= Beginning of Section =

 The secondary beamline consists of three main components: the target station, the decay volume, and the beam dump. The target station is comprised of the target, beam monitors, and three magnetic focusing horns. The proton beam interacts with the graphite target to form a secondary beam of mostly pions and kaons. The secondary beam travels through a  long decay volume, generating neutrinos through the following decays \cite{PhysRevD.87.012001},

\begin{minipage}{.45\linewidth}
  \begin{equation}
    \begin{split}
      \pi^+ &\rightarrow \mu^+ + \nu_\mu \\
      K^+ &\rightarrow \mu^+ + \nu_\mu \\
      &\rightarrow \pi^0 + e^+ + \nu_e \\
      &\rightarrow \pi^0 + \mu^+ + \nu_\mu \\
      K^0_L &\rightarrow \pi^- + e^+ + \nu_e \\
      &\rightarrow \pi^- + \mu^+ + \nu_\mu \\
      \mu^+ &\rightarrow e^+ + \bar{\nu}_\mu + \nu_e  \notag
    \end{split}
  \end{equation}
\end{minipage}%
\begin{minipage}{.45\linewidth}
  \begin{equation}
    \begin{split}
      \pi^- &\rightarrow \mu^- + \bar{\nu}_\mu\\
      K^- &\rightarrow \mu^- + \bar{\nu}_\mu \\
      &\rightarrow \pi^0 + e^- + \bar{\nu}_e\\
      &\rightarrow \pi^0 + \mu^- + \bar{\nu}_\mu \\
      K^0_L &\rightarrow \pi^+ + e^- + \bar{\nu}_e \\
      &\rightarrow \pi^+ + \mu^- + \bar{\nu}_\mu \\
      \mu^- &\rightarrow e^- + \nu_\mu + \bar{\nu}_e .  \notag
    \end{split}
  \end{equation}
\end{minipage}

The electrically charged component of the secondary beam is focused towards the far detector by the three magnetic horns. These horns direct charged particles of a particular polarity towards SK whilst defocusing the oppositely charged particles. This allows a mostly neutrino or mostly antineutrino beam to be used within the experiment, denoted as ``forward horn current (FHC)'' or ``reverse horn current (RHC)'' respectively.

= End of Section =
= Beginning of Section =

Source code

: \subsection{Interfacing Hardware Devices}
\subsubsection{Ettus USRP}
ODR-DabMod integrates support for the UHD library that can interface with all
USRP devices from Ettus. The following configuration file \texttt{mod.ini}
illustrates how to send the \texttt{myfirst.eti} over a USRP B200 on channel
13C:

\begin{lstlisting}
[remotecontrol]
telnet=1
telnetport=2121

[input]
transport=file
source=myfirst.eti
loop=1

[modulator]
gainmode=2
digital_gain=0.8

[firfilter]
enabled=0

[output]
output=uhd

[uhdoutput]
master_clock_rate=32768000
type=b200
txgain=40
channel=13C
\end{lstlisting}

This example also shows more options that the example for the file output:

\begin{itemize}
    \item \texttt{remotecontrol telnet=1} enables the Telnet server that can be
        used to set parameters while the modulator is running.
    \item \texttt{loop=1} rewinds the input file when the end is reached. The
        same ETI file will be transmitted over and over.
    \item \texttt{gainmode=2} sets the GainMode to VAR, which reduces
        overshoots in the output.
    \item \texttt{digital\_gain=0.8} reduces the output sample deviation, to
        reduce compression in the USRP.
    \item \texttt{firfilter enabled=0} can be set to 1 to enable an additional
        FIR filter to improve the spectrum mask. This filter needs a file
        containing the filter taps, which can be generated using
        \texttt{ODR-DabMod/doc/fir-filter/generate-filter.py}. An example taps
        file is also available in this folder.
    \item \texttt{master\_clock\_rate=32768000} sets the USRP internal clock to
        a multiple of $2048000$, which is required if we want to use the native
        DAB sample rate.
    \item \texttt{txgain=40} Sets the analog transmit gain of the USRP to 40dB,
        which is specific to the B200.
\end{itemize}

= End of Section =
= Beginning of Section =

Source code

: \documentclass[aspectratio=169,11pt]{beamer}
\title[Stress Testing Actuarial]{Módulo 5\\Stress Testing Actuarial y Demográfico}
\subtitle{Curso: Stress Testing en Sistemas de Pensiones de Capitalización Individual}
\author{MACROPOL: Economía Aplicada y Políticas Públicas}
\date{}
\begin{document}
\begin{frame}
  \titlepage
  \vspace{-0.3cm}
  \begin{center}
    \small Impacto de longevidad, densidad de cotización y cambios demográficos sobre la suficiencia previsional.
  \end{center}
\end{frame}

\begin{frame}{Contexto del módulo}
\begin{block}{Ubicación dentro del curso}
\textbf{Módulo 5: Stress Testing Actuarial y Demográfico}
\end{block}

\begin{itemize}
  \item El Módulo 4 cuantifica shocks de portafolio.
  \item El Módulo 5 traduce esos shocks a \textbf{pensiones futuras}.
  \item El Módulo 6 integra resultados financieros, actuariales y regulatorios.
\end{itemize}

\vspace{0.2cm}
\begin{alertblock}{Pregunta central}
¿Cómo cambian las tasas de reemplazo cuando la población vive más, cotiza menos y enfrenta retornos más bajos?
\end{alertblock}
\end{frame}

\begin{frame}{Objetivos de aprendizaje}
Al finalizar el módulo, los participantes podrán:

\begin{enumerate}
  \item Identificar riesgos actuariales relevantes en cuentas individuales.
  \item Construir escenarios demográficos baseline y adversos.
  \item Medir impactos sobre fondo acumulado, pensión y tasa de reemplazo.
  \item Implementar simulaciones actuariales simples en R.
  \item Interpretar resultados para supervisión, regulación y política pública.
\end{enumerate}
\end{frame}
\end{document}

= End of Section =

- Problem requirements
Proceeding from the line containing "5: Stress Testing" through the line containing "tasa de reemplazo.", transcribe the lines above exactly, both end lines included.

- Written answer
\textbf{Módulo 5: Stress Testing Actuarial y Demográfico}
\end{block}

\begin{itemize}
  \item El Módulo 4 cuantifica shocks de portafolio.
  \item El Módulo 5 traduce esos shocks a \textbf{pensiones futuras}.
  \item El Módulo 6 integra resultados financieros, actuariales y regulatorios.
\end{itemize}

\vspace{0.2cm}
\begin{alertblock}{Pregunta central}
¿Cómo cambian las tasas de reemplazo cuando la población vive más, cotiza menos y enfrenta retornos más bajos?
\end{alertblock}
\end{frame}

\begin{frame}{Objetivos de aprendizaje}
Al finalizar el módulo, los participantes podrán:

\begin{enumerate}
  \item Identificar riesgos actuariales relevantes en cuentas individuales.
  \item Construir escenarios demográficos baseline y adversos.
  \item Medir impactos sobre fondo acumulado, pensión y tasa de reemplazo.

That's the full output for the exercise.